1. Dispatcher — extract() in www/services/etl_pipeline.py routes each (source, file_type) pair to the right parser (reusing the existing www/services/parsers.py), raising clear ValueError/FileNotFoundError/ImportError instead of failing silently.

2. Mapping dictionaries — www/services/column_mappings.py holds one declarative {source_column: WoS_tag} table per database. Adding a new source = appending one sub-dictionary, no other module changes.

3. Type contracts — transform() enforces the schema in 7 documented phases: pre-processing (e.g. Dimensions affiliation extraction, pagination split into BP/EP), SR computation reusing the existing format_functions.format_sr_column (per the brief: SR is not rewritten from scratch), column rename, duplicate-column resolution, mandatory-column presence, type coercion, null cleaning.

4. Validation — www/services/validator.py programmatically verifies: all mandatory columns present, no NaN/None remaining, multi-value columns are list[str].

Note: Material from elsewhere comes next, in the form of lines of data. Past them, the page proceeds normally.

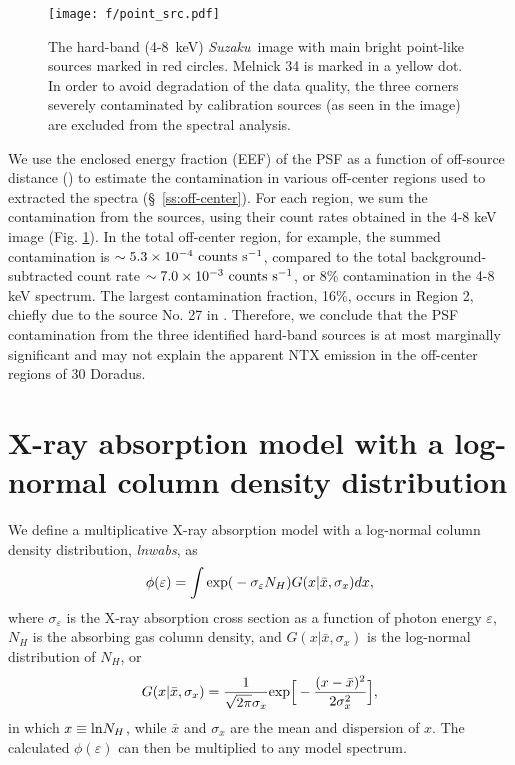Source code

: \documentclass[usenatbib]{mnras}
\def\xs{30 Doradus}
\def\suzaku{{\sl Suzaku}}
\begin{document}
\begin{figure}%
\texttt{[image: f/point\_src.pdf]}
\caption{The hard-band (4-8~keV) \suzaku\ image with main bright point-like sources marked in red circles. Melnick 34 is marked in a yellow dot. In order to avoid degradation of the data quality, the three corners severely contaminated by calibration sources (as seen in the image) are excluded from the spectral analysis.}
\label{f:point}
\end{figure}

We use the enclosed energy fraction (EEF) of the PSF as a function of off-source distance (\citealt{Serlemitsos}) to estimate the contamination in various off-center regions used to extracted the spectra (\S~\ref{ss:off-center}). For each region, we sum the contamination from the sources, using their count rates obtained in the 4-8 keV image (Fig. \ref{f:point}). In the total off-center region, for example, the summed contamination is $\sim 5.3 \times 10^{-4} {\rm~counts~s^{-1}}$, compared to the total background-subtracted count rate $\sim 7.0 \times 10^{-3} {\rm~ counts~s^{-1}}$, or 8\% contamination in the 4-8 keV spectrum. The largest contamination fraction, 16\%, occurs in Region 2, chiefly due to the source No. 27 in \citet{Townsley2}. Therefore, we conclude that the PSF contamination from the three identified hard-band sources is at most marginally significant and may not explain the apparent NTX emission in the off-center regions of \xs.  

\section{X-ray absorption model with a log-normal column density distribution}
\label{a:impl-lnnh}
We define a multiplicative X-ray absorption model with a log-normal column density distribution, {\sl lnwabs}, as 
\begin{equation}
\phi(\varepsilon) = \int {\rm exp(}-\sigma_{\varepsilon} N_{H})G(x| \bar{x},\sigma_{x}) dx,
 \label{e:impl-lnnh}
\end{equation}
where $\sigma_{\varepsilon}$ is the X-ray absorption cross section as a function of photon energy $\varepsilon$, $N_{H}$ is the absorbing gas column density, and $G(x| \bar{x},\sigma_{x})$ is the log-normal distribution of $N_{H}$, or
\begin{equation}
  G(x|\bar{x},\sigma_x)=\dfrac{1}{\sqrt{2\pi } \sigma_x} {\rm exp}\Big[-\dfrac{(x - \bar{x})^2}{2\sigma_x^2}\Big],
  \label{e:log-nh}
\end{equation}
in which  $x \equiv {\rm ln} N_{H}$,  while $\bar{x}$ and  $\sigma_x$ are the mean and dispersion of $x$.
The calculated $\phi(\varepsilon) $ can then be multiplied to any model spectrum.
\end{document}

5. Live API (Advanced) — www/services/api_retriever.py:

OpenAlex: paginated /works, exponential backoff on 429/5xx (1-2-4-8-16s, cap 30s), per-page retry budget, abstract reconstruction from the inverted index; already-fetched rows are never dropped on error.
PubMed: ESearch + EFetch, MEDLINE written to a race-free tempfile.mkstemp cleaned in finally, then reusing the existing parse_pubmed_data (no duplicated logic).

Files

New ETL modules (~1,631 lines):

www/services/etl_pipeline.py (768) — orchestrator
www/services/api_retriever.py (376) — OpenAlex + PubMed clients
www/services/column_mappings.py (176) — per-source mapping tables
www/services/validator.py (135) — schema validator
test_etl_pipeline.py (176) — end-to-end execution evidence harness

Debugging / patches applied to existing analytical & service functions (to make them work with non-WoS data instead of assuming WoS-only formats):

functions/get_annualproduction.py — robust PY handling across sources
functions/get_worldmapcollaboration.py
www/services/format_functions.py, histnetwork.py, biblionetwork.py, parsers.py, utils.py
requirements.txt — made pywin32 Windows-only (sys_platform == "win32") so pip install no longer fails on macOS/Linux (on Python 3.9–3.12; the pinned scipy/numpy versions have no prebuilt wheels for Python 3.13 yet); pinned kaleido==0.2.1 (the version compatible with the existing plotly to_image/write_image calls).

Execution evidence

End-to-end harness (python test_etl_pipeline.py) over four real source files:

Source	Rows	PY filled	Assigned functions
Scopus (CSV)	1000	100%	annual_production ✅ · co_citation ✅ · clustering_coupling ✅
Dimensions (XLSX)	500	100%	annual_production ✅ · co_citation N/A* · coupling N/A*
PubMed (TXT)	10000	100%	annual_production ✅ · co_citation N/A* · coupling N/A*
Web of Science (TXT)	500	100%	annual_production ✅ · co_citation ✅ · clustering_coupling ✅

Result: PASS=8 N/A=4 FAIL=0 — all assigned functions run on every source.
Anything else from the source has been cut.